GERMAN CLASSICS
Braddell Heights Symphony Orchestra
School of the Arts Concert Hall
Saturday (26 August 2023)
ASIA CONCERT TOUR 2023
Academy of Taiwan Strings
Victoria Concert Hall
Sunday (27 August 2023)
This review was published in The Straits Times on 29 August 2023 with the title "Invigorating showcases by Braddell orchestra and Academy of Taiwan Strings".
After the tragic passing of music director Adrian Tan in 2021, Braddell Heights Symphony Orchestra, Singapore’s oldest community orchestra, has found a worthy successor in conductor Leonard Tan. Leonard, who is no relation of Adrian, has an excellent track record of having helmed The Philharmonic Winds, Singapore’s leading wind ensemble, for some 15 years. He also continued in Adrian’s friendly manner of demystifying the classics by addressing the audience with simple, well-chosen words.
More important was the music-making, and straight off, Beethoven’s Coriolan Overture was possessed with tension and energy befitting its drama and tragedy. The opening chords were punched out with incisiveness and clarity, and soon the musical narrative sizzled.
Far more substantial was Brahms’ Second Symphony in a performance which highlighted the music’s expansiveness and sunlit vistas. The string playing stood out and if a symphony had a smile, this was it. From the lilting lullaby-like theme from the opening movement, the scherzo’s chattiness to the finale’s trail-blazing close, the results were invigorating.
In Dvorak’s masterly Cello Concerto in B minor, the orchestra partnered talented young cellist Theophilus Tan, Goh Soon Tioe Centenary Award recipient and founding member of the Concordia Quartet. His solo playing was one of much sensitivity, which occasionally got submerged by dense orchestral textures and over-enthusiastic projecting. It was passion which ultimately shone through, in the slow movement’s love song and finale’s irrepressible march.
Singapore was the first leg of the Academy of Taiwan Strings’ Asian tour, which also includes concerts in Kuala Lumpur, Taipei and Kaohsiung. Why it is considered an elite ensemble was immediately apparent by the sheer volume and richness of sonority generated in Elgar’s showpiece Introduction and Allegro, suggesting a group far larger than its 21 members.
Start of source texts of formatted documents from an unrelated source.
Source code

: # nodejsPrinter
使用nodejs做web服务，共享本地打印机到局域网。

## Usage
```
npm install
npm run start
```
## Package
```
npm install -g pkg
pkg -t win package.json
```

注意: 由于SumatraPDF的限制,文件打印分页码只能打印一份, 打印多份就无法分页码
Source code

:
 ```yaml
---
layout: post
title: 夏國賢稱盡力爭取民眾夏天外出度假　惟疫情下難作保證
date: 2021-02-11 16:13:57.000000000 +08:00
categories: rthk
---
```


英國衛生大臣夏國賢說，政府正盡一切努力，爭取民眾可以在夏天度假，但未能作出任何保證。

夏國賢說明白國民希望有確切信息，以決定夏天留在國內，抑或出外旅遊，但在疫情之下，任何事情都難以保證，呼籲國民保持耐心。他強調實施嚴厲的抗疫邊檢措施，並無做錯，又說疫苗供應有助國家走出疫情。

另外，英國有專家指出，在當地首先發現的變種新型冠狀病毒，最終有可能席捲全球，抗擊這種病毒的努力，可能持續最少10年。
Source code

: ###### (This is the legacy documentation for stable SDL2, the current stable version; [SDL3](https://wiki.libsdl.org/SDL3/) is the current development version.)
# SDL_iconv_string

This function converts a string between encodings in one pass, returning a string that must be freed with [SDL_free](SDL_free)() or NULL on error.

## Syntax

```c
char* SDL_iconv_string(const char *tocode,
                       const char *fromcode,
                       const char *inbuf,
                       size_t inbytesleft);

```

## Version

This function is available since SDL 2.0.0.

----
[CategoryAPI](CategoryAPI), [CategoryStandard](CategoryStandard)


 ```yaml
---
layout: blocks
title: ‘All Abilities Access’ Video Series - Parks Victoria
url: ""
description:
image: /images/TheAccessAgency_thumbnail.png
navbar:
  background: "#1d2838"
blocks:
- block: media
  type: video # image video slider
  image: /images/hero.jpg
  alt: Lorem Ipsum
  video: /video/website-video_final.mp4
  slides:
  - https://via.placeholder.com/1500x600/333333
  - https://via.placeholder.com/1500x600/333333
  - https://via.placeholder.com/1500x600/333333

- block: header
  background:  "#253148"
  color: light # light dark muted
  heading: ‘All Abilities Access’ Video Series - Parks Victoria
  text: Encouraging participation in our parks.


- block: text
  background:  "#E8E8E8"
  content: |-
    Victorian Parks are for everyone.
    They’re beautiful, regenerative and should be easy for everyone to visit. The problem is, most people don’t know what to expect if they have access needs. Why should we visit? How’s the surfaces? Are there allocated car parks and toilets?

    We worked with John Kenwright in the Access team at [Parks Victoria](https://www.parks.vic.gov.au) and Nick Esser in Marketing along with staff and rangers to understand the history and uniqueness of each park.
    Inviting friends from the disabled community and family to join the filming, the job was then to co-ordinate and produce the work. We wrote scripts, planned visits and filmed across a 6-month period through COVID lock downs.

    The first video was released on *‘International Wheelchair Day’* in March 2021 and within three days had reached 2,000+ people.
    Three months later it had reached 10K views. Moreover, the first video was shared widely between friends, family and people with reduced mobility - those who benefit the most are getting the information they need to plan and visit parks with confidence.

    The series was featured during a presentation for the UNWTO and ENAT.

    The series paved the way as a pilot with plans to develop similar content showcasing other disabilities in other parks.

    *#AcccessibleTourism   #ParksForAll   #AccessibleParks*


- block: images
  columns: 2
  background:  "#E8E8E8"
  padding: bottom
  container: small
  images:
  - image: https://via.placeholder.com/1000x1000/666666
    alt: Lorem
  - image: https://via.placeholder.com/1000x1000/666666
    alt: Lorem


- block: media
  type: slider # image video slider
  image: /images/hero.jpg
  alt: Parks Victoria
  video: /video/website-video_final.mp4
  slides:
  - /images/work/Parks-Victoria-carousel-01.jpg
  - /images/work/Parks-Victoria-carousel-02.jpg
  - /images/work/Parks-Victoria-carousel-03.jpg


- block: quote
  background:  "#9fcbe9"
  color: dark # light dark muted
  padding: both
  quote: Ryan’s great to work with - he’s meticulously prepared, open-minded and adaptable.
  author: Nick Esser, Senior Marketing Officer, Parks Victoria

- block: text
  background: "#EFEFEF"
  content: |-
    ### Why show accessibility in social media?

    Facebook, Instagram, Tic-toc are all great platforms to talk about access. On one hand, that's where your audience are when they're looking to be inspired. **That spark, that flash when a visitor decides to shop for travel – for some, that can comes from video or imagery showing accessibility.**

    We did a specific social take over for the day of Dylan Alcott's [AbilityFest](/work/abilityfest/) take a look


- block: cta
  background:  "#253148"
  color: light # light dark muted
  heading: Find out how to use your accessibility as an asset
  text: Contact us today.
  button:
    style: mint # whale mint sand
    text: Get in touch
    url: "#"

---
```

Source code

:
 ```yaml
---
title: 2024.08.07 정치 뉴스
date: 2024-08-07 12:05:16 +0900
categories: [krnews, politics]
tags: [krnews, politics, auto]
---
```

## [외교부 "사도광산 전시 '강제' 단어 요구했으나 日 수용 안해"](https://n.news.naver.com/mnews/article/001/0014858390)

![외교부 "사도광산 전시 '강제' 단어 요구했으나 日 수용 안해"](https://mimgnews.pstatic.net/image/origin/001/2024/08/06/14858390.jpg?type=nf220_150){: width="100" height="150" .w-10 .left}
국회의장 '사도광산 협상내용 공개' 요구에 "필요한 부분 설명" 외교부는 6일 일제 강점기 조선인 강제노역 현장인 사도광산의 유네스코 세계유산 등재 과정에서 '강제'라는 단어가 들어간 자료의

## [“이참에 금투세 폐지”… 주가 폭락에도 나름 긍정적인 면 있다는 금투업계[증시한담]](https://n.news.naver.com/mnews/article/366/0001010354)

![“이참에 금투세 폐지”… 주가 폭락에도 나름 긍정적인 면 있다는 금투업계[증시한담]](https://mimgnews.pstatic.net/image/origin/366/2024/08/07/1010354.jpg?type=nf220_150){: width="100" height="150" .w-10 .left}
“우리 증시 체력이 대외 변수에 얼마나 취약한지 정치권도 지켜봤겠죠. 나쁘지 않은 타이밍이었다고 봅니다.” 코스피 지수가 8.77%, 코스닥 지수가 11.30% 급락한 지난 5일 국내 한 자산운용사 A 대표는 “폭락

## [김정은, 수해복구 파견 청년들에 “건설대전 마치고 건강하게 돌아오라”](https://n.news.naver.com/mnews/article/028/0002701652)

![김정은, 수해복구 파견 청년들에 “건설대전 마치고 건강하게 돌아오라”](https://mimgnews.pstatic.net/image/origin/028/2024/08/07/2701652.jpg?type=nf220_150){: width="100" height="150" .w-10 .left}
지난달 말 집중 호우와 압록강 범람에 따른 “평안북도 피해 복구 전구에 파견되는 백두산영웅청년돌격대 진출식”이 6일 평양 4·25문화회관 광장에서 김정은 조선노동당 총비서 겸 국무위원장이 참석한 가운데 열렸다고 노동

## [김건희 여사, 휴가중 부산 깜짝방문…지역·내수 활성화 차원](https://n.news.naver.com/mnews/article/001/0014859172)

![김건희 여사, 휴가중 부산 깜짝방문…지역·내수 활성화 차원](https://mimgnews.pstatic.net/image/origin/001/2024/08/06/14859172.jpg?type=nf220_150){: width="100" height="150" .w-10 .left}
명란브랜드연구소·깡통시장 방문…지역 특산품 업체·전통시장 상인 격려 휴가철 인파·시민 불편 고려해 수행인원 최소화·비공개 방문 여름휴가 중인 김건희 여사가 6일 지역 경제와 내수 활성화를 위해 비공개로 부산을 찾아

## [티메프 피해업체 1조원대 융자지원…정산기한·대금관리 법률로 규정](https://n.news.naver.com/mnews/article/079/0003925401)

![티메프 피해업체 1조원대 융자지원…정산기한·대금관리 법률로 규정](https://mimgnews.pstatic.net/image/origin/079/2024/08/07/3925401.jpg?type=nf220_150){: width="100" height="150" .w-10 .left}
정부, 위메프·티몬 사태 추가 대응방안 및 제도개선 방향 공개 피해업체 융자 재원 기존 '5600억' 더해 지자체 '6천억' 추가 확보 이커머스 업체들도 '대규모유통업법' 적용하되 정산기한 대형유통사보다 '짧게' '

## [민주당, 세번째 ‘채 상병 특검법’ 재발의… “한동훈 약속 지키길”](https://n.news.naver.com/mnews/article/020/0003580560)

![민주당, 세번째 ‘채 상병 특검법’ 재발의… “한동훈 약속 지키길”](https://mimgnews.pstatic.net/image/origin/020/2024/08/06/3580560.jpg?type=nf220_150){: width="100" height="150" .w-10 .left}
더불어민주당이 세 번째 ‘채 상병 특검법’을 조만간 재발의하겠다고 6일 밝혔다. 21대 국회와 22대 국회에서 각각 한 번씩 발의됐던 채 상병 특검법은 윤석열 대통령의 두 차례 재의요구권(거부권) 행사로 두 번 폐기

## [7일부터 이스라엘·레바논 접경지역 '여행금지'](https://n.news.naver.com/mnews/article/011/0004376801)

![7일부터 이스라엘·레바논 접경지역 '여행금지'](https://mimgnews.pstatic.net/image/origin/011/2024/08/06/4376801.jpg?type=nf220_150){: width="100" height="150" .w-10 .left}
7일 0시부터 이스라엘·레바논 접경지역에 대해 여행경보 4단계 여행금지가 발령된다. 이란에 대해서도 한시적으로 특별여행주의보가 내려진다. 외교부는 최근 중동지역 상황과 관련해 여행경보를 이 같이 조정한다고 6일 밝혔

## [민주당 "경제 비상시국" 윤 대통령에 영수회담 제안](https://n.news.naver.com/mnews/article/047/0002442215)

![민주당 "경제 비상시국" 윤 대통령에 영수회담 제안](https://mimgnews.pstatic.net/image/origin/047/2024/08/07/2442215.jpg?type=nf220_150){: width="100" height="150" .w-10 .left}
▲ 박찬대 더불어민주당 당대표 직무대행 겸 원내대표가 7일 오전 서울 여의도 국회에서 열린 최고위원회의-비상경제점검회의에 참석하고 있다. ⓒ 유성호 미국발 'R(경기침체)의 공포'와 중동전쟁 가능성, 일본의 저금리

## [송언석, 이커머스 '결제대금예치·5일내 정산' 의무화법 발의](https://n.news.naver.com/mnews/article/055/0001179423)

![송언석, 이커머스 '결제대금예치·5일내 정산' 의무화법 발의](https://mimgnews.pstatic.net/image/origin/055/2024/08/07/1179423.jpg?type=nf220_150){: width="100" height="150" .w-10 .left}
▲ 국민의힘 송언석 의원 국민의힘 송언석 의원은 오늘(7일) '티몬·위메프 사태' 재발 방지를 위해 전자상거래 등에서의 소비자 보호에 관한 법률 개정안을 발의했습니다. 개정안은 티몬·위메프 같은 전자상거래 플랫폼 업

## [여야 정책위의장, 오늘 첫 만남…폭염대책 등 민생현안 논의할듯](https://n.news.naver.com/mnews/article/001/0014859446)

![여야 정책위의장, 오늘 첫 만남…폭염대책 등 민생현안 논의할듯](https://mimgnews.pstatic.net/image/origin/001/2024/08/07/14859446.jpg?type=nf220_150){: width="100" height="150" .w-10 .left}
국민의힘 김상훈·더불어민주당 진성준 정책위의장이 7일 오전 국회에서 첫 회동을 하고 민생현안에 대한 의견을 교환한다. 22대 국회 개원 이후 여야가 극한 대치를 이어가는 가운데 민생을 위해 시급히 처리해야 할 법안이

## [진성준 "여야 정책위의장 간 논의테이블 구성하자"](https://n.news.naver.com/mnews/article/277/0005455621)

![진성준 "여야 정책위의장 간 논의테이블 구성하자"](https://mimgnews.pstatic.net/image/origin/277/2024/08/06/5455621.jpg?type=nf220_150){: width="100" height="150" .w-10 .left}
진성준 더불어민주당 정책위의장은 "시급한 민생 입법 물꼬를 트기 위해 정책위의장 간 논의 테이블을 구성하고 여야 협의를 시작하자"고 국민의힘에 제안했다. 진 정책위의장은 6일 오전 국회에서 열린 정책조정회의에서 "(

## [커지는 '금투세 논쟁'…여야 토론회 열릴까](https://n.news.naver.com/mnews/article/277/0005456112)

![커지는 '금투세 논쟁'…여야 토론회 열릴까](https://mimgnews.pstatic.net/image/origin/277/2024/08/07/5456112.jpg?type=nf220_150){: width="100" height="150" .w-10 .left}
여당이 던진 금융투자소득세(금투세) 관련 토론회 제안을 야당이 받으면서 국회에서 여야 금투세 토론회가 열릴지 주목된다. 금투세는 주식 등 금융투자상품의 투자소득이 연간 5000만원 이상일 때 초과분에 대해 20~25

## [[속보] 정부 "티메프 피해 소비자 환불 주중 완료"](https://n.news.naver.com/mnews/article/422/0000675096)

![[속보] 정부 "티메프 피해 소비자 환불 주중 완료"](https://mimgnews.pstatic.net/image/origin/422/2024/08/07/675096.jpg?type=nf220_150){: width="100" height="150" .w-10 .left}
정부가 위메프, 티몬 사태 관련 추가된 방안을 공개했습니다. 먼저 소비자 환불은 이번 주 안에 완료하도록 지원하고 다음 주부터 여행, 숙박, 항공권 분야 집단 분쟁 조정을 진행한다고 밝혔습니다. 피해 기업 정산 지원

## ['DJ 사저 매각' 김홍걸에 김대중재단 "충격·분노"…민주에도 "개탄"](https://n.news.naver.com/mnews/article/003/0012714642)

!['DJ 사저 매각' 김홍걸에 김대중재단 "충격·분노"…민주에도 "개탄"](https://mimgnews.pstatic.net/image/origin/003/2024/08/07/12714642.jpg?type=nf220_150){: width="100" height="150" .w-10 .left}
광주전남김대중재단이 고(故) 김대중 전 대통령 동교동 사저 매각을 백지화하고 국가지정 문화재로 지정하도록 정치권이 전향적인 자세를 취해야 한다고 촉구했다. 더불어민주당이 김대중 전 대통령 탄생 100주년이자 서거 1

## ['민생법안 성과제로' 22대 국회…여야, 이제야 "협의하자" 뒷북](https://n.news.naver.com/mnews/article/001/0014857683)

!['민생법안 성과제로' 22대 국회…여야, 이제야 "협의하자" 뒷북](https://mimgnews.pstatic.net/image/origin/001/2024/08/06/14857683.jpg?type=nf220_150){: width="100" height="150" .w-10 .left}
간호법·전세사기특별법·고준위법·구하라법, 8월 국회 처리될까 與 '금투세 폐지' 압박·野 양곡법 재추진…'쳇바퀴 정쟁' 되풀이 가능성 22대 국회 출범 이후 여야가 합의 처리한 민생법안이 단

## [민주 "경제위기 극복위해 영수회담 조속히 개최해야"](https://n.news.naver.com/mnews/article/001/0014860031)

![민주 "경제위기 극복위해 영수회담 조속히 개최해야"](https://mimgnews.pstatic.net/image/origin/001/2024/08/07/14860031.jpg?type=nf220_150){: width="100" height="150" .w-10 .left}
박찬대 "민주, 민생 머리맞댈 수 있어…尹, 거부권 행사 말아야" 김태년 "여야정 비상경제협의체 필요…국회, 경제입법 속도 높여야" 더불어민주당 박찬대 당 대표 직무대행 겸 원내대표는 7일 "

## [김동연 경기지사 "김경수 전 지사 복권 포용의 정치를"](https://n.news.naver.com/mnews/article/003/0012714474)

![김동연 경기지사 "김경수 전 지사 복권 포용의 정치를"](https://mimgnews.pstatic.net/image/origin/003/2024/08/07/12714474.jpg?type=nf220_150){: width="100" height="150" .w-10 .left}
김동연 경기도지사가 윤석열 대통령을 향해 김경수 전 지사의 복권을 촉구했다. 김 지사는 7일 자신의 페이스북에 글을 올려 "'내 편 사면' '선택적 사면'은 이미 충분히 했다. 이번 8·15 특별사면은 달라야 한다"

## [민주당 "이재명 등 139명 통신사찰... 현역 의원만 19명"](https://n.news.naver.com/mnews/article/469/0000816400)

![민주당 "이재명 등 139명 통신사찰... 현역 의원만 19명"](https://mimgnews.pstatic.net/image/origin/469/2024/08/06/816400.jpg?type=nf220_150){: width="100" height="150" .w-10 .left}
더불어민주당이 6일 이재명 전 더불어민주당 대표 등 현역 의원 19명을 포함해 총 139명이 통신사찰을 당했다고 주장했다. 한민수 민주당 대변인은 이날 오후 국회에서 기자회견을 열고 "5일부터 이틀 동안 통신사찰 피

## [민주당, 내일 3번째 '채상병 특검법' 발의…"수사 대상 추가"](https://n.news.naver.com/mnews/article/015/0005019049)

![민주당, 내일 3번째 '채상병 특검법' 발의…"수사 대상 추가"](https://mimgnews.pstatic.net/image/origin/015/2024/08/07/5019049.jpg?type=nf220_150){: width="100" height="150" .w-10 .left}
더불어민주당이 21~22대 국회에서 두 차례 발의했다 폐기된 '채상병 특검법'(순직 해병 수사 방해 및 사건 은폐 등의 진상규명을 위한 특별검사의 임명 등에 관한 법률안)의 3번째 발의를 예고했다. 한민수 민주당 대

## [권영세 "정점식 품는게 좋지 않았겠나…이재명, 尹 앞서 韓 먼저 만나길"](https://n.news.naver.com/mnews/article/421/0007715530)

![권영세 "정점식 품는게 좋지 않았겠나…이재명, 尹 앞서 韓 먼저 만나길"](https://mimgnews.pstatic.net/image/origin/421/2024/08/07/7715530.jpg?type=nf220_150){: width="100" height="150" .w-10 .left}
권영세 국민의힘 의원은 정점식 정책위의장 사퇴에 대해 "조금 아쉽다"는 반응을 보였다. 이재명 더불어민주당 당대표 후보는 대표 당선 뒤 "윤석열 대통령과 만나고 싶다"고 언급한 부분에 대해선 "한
The major work in the 2-hour long concert was the World Premiere of Singaporean composer Tan Chan Boon’s newly commissioned Symphony For Strings. Tan is not one for half-measures, and his 38-minute long work relived the Mahlerian dictum that, “A symphony is like a world. It must have everything.” And the kitchen sink one might add, as its three movements got progressively longer.
The first two movements explored ethereal and otherworldly sound textures, including harmonics, slides, pizzicatos and other exotic devices. From the morass of the amorphous issued forth hints of melody, like a newly revitalised world emerging out of Covid-induced chaos. The final slow movement had Brucknerian ambitions, a hymn-like tune without worries or neuroses, later turning into some elegy for lost souls. Its life-affirming close saw a collective stomping of feet from all performers, a trickle turning into a torrential rainstorm.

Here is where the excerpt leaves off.